The embowering rose, the acacia, and the pine, Will[1] not unwillingly their place resign; If but the Cedar thrive that near them stands, Planted by Beaumont's and by Wordsworth's hands. One wooed the silent Art with studious pains: 5 These groves have heard the Other's pensive strains; Devoted thus, their spirits did unite By interchange of knowledge and delight. May Nature's kindliest powers sustain the Tree, And Love protect it from all injury! 10 And when its potent branches, wide out-thrown, Darken the brow of this memorial Stone, [2]Here may some Painter sit in future days, Some future Poet meditate his lays; Not mindless of that distant age renowned 15 When Inspiration hovered o'er this ground, The haunt of him who sang how spear and shield In civil conflict met on Bosworth-field; And of that famous Youth, full soon removed From earth, perhaps by Shakspeare's self approved, 20 Fletcher's Associate, Jonson's Friend beloved.

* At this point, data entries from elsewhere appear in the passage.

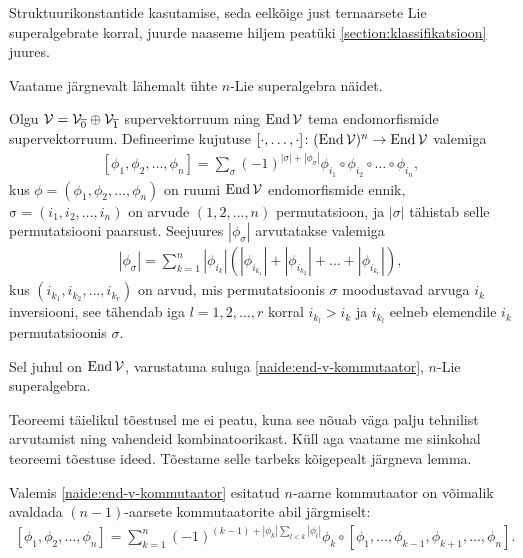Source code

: Struktuurikonstantide kasutamise, seda eelkõige just ternaarsete Lie
superalgebrate korral, juurde naaseme hiljem peatüki
\ref{section:klassifikatsioon} juures.

Vaatame järgnevalt lähemalt ühte $n$-Lie superalgebra näidet.
\cite{Abramov:2014}

\begin{thm}\label{teoreem:endomorphism-lie-algebra}
    Olgu $\mathcal{V} = \mathcal{V}_{\overline{0}} \oplus \mathcal{V}_{\overline{1}}$
    supervektorruum ning $\operatorname{End} \mathcal{V}$ tema endomorfismide
    supervektorruum. Defineerime kujutuse
    $[\cdot, \dots, \cdot] \colon (\operatorname{End} \mathcal{V})^n \to \operatorname{End} \mathcal{V}$ valemiga
    \begin{align}\label{naide:end-v-kommutaator}
        [\phi_1, \phi_2, \dots, \phi_n] =
        \sum_\sigma (-1)^{|\sigma|+|\phi_\sigma|}
            \phi_{i_1} \circ \phi_{i_2} \circ \ldots \circ \phi_{i_n},
    \end{align}
    kus $\phi = (\phi_1, \phi_2, \dots, \phi_n)$ on ruumi
    $\operatorname{End} \mathcal{V}$ endomorfismide ennik,
    $\mathrm{\sigma} = (i_1, i_2, \dots, i_n)$ on arvude
    $(1, 2, \dots, n)$ permutatsioon, ja $|\sigma|$
    tähistab selle permutatsiooni paarsust. Seejuures
    $|\phi_\sigma|$ arvutatakse valemiga
    \begin{align}\label{eq:permutation-parity}
        |\phi_\sigma| = \sum_{k=1}^{n} |\phi_{i_k}|
            \left(
                |\phi_{i_{k_1}}| + |\phi_{i_{k_2}}| + \dots +
                |\phi_{i_{k_r}}|
            \right),
    \end{align}
    kus $(i_{k_1}, i_{k_2}, \dots, i_{k_r})$ on arvud, mis
    permutatsioonis $\sigma$ moodustavad arvuga $i_k$ inversiooni,
    see tähendab iga $l = 1, 2, \dots, r$ korral $i_{k_l} > i_k$ ja
    $i_{k_l}$ eelneb elemendile $i_k$ permutatsioonis $\sigma$.

    Sel juhul on $\operatorname{End} \mathcal{V}$, varustatuna suluga
    \eqref{naide:end-v-kommutaator}, $n$-Lie superalgebra.
\end{thm}

Teoreemi täielikul tõestusel me ei peatu, kuna see nõuab väga palju
tehnilist arvutamist ning vahendeid kombinatoorikast. Küll aga vaatame
me siinkohal teoreemi tõestuse ideed. Tõestame selle tarbeks kõigepealt
järgneva lemma.

\begin{lemma}\label{lemma:n-sulg to (n-1)-sulg}
    Valemis \eqref{naide:end-v-kommutaator} esitatud $n$-aarne
    kommutaator on võimalik avaldada $(n-1)$-aarsete
    kommutaatorite abil järgmiselt:
    \begin{align}\label{eq:n komm by n-1 komm}
        [\phi_1, \phi_2, \dots, \phi_n] =
        \sum_{k=1}^{n} (-1)^{
            (k-1) + |\phi_k| \sum_{l < k} |\phi_l|
        } \phi_k \circ [
            \phi_1, \dots, \phi_{k-1}, \phi_{k+1}, \dots, \phi_n
        ].
    \end{align}
\end{lemma}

About twelve years after the last visit of Wordsworth to Coleorton, referred to in the Fenwick note--of which the date should, I think, be 1842, not 1841--this cedar tree fell, uprooted during a storm. It was, however, as the Coleorton gardener who was then on the estate told me, replanted with much labour, and protected with care; although, the top branches being injured, it was never quite the same as it had been. During the night of the great storm on the 13th October 1880, however, it fell a second time, and perished irretrievably. The memorial stone remains, injured a good deal by the wear and tear of time; and the inscription is more than half obliterated. It is in a situation much more exposed to the elements than the other two inscriptions at Coleorton. He

who sang how spear and shield In civil conflict met on Bosworth-field,

was Sir John Beaumont, the brother of the dramatist, who wrote a poem on the battle of Bosworth. (See one of Wordsworth's notes to the _Song at the Feast of Brougham Castle_, p. 84.) The

famous Youth, full soon removed From earth,

was Francis Beaumont, the dramatist, who wrote in conjunction with Fletcher. He died at the age of twenty-nine.

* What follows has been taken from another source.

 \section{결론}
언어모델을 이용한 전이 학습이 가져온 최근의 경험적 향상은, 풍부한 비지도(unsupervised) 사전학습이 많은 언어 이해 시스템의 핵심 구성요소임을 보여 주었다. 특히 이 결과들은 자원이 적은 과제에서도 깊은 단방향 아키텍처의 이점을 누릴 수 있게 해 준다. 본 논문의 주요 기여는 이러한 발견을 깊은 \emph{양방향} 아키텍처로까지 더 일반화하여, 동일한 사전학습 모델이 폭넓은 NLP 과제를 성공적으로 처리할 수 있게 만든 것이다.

In an undated letter addressed to Sir George Beaumont, Wordsworth wrote, "I like your ancestor's verses the more, the more I see of them. They are manly, dignified, and extremely harmonious. I do not remember in any author of that age such a series of well-tuned couplets."

In another letter written from Grasmere (probably in 1811) to Sir George, he says in reference to his own poems, "These inscriptions have all one fault, they are too long; but I was unable to do justice to the thoughts in less room. The second has brought Sir John Beaumont and his brother Francis so livelily to my mind that I recur to the plan of republishing the former's poems, perhaps in connection with those of Francis."

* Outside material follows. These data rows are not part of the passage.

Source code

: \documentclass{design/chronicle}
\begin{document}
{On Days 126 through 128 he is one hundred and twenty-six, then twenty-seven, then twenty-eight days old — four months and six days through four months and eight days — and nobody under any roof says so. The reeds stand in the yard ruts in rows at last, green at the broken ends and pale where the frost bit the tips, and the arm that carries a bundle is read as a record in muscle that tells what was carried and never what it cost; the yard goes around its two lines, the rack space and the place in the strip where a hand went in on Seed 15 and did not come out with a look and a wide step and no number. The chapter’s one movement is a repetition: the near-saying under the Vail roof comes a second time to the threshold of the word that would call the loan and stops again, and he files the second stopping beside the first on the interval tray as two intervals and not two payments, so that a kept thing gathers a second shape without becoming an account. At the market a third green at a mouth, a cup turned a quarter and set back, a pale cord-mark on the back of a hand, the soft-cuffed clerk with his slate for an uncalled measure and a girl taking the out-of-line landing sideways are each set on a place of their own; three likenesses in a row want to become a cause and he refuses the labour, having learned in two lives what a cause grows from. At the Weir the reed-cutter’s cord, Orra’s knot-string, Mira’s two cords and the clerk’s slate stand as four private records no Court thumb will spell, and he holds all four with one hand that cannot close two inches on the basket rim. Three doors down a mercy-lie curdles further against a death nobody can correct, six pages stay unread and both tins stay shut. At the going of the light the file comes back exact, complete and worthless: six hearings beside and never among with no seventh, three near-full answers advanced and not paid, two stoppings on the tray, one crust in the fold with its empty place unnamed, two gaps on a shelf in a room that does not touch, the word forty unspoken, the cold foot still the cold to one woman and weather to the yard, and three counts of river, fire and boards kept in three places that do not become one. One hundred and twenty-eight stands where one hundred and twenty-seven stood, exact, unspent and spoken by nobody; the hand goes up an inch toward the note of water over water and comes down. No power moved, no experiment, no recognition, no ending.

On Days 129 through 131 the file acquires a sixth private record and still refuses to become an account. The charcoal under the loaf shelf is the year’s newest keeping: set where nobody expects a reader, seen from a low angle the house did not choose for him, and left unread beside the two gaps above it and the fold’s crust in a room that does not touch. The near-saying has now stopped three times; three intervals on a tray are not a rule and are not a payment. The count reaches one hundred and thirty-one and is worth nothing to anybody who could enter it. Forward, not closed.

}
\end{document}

On November 16, 1811, he wrote to him again, "I am glad that the inscriptions please you. It did always appear to me, that inscriptions,

## particularly those in verse, or in a dead language, were never supposed

_necessarily_ to be the composition of those in whose name they appeared. If a more striking or more dramatic effect could be produced, I have always thought, that in an epitaph or memorial of any kind, a father or husband, etc., might be introduced speaking, without any absolute deception being intended; that is, the reader is understood to be at liberty to say to himself,--these verses, or this Latin, may be the composition of some unknown person, and not that of the father, widow, or friend, from whose hand or voice they profess to proceed.... I have altered the verses, and I have only to regret that the alteration is not more happily done. But I never found anything more difficult. I wished to preserve the expression _patrimonial grounds_,[A] but I found this impossible, on account of the awkwardness of the pronouns, he and his, as applied to Reynolds, and to yourself. This, even when it does not produce confusion, is always inelegant. I was, therefore, obliged to drop it; so that we must be content, I fear, with the inscription as it stands below. I hope it will do. I tried a hundred different ways, but cannot hit upon anything better...."--ED.

VARIANTS:

[1] 1815.

Shall ... 1820.

The text of 1827 returns to that of 1815.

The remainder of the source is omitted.